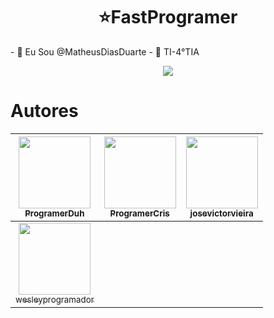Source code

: <h1 align="center">⭐FastProgramer</h1>
- 👋 Eu Sou @MatheusDiasDuarte
- 👀 TI-4°TIA
<p align="center">
<img src="http://img.shields.io/static/v1?label=STATUS&message=EM%20DESENVOLVIMENTO&color=GREEN&style=for-the-badge"/>
</p>


# Autores

| [<img src="https://avatars.githubusercontent.com/u/115155057?v=4" width=115><br><sub>ProgramerDuh</sub>](https://github.com/ProgramerDuh?tab=followers) |  [<img src="https://avatars.githubusercontent.com/u/115152924?v=4" width=115><br><sub>ProgramerCris</sub>](https://github.com/ProgramerCris?tab=followers) |  [<img src="https://avatars.githubusercontent.com/u/115152982?v=4" width=115><br><sub>josevictorvieira</sub>](https://github.com/josevictorvieira) |
| :---: | :---: | :---: |
| [<img src="https://avatars.githubusercontent.com/u/115155189?v=4" width=115><br><sub>wesleyprogramador</sub>](https://github.com/wesleyprogramador) |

- **Instructions to follow**
Every line above holding the string "align" should be listed.

- **Result for this exercise**
: <h1 align="center">⭐FastProgramer</h1>
<p align="center">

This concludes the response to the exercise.